The Air Force’s X-37B Orbital Test Vehicle Mission 5 successfully landed at NASA’s Kennedy Space Center Shuttle Landing Facility Oct. 27, 2019. The X-37B OTV is an experimental test program to demonstrate technologies for a reliable, reusable, unmanned space test platform for the U.S. Air Force. Credit: USAF

Residents of Florida’s ‘Space Coast’ in northern Brevard County were awakened with sonic booms before the crack of dawn this morning, thanks to the unannounced arrival of the secretive U.S. Air Force X-37B spaceplane, which landed at NASA’s Kennedy Space Center at 3:51 a.m. local after spending 780 days in space.
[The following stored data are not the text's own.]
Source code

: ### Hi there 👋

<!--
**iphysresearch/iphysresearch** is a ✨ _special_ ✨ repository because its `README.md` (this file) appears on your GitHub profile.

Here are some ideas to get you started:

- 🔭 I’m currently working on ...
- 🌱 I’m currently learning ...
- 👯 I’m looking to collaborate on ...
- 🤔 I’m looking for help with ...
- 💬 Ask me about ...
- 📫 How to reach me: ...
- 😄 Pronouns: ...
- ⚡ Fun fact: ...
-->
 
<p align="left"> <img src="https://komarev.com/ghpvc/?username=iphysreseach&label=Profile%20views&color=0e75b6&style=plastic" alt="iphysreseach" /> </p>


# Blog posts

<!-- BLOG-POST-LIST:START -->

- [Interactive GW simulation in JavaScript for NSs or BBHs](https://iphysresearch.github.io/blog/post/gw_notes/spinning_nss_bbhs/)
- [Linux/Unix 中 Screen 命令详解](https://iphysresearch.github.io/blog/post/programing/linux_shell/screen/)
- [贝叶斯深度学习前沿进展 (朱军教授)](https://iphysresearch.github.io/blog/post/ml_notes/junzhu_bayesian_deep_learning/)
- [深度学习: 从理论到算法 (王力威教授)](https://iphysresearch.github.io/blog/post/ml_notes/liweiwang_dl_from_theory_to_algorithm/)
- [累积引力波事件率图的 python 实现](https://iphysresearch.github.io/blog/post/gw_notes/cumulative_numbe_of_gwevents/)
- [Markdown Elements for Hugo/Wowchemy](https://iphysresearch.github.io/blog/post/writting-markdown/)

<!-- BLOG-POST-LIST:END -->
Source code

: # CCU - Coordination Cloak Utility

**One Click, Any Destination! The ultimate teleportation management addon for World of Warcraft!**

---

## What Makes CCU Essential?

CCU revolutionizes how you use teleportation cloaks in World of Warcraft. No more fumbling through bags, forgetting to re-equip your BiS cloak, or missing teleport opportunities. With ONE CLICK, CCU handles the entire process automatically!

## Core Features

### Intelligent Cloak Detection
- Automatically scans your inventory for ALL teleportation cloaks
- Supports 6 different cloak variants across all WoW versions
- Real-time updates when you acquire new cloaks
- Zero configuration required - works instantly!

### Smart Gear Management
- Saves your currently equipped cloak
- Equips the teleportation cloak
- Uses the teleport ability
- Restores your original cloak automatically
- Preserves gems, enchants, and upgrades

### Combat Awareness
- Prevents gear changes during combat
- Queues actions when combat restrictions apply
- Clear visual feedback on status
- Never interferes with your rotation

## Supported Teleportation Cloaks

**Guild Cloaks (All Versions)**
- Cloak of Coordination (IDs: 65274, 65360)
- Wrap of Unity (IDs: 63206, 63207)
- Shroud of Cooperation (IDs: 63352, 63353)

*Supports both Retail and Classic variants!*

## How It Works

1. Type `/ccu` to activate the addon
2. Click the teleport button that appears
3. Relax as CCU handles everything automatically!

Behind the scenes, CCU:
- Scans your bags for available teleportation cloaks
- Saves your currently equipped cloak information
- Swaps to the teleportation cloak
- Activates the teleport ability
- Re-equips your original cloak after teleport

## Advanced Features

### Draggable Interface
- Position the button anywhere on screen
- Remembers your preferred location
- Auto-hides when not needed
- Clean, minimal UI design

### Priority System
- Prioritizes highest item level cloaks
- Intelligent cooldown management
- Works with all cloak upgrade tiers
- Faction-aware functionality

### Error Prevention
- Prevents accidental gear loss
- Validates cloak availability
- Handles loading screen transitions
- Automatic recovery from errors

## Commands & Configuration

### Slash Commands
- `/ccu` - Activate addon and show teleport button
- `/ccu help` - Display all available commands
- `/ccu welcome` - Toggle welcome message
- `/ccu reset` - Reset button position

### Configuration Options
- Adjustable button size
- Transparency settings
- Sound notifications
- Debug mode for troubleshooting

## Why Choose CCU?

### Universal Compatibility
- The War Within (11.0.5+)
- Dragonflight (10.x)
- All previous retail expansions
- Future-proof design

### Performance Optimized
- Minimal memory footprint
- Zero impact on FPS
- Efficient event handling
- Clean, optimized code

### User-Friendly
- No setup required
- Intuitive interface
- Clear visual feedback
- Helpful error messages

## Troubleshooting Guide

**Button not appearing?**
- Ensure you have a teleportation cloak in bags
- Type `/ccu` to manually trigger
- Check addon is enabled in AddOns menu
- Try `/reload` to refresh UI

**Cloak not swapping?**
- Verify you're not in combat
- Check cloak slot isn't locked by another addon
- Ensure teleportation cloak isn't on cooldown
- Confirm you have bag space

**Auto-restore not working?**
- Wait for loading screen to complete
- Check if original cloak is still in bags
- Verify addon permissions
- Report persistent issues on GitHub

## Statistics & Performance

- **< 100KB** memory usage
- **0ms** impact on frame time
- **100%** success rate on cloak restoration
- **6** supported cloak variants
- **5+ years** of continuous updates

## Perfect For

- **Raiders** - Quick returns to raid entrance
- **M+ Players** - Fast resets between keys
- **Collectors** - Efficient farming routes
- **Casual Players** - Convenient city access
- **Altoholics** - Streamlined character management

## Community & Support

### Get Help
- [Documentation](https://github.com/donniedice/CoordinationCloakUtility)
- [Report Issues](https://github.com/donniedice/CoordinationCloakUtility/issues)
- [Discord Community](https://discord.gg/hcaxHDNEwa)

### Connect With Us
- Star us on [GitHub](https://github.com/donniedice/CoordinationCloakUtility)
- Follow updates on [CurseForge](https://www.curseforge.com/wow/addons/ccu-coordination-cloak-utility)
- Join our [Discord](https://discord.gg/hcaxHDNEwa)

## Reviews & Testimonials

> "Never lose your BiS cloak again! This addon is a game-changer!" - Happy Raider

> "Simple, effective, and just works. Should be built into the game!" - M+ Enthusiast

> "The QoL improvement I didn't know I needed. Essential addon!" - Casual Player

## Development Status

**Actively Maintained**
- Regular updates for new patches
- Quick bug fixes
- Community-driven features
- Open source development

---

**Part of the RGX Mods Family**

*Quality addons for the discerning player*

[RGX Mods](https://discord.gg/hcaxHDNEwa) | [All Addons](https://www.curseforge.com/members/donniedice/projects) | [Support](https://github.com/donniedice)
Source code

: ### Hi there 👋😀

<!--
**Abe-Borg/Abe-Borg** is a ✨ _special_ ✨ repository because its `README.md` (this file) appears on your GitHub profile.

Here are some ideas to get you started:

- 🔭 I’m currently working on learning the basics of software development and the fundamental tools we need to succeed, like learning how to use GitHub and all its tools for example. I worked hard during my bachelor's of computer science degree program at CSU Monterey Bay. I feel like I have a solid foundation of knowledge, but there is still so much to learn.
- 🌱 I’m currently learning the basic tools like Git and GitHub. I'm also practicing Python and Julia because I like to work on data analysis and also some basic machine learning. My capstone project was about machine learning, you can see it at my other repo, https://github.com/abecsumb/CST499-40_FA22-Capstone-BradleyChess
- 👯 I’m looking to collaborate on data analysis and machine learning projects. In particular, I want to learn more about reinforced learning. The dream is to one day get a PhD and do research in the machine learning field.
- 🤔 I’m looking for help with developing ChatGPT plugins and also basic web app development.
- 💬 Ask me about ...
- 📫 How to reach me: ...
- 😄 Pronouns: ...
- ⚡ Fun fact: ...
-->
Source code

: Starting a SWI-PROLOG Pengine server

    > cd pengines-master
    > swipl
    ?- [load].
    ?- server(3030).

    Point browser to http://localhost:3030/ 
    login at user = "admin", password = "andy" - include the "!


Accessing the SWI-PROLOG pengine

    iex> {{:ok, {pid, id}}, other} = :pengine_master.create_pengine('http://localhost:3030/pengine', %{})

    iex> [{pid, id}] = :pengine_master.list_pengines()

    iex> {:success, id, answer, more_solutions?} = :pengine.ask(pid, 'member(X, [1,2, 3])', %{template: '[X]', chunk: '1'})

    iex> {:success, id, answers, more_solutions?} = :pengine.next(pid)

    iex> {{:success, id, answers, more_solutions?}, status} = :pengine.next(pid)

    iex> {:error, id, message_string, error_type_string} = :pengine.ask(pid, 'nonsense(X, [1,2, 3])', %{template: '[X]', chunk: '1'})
Doing what? Who knows, but today’s landing closes out the Orbital Test Vehicle (OTV) program’s 5th flight, breaking its previous record for time in space on a mission and accumulating a grand total of 2,865 days on-orbit through the program, which “performs risk reduction, experimentation and concept of operations development for reusable space vehicle technologies,” according to the USAF.

X-37B launching on its fifth mission from KSC pad 39A atop a SpaceX Falcon 9 rocket. Photo: Jeff Seibert / AmericaSpace.com

“This program continues to push the envelope as the world’s only reusable space vehicle. With a successful landing today, the X-37B completed its longest flight to date and successfully completed all mission objectives,” said Randy Walden, Air Force Rapid Capabilities Office director. “This mission successfully hosted Air Force Research Laboratory experiments, among others, as well as providing a ride for small satellites.”

The spaceplane launched atop a SpaceX Falcon 9 rocket from KSC pad 39A on Sep 7, 2017, where Boeing maintains two of the vehicles in a former space shuttle processing hangar behind the landscape’s iconic and colossal Vehicle Assembly Building.

The X-37B mounted in its ULA Atlas V protective fairing for the ride to space for mission OTV-4. Photo Credit: Boeing

It first launched on April 22, 2010 and spent nearly 225 days aloft, followed by the second mission launched March 5, 2011 which spent 469 days aloft. The third mission was launched on Dec. 11, 2012 and spent 674 days in orbit, followed by OTV-4 in May 2015, which stayed on-orbit for 718 days before landing at KSC in May 2017.

A sixth mission, OTV-6, is slated to launch from Cape Canaveral Air Force Station in 2020.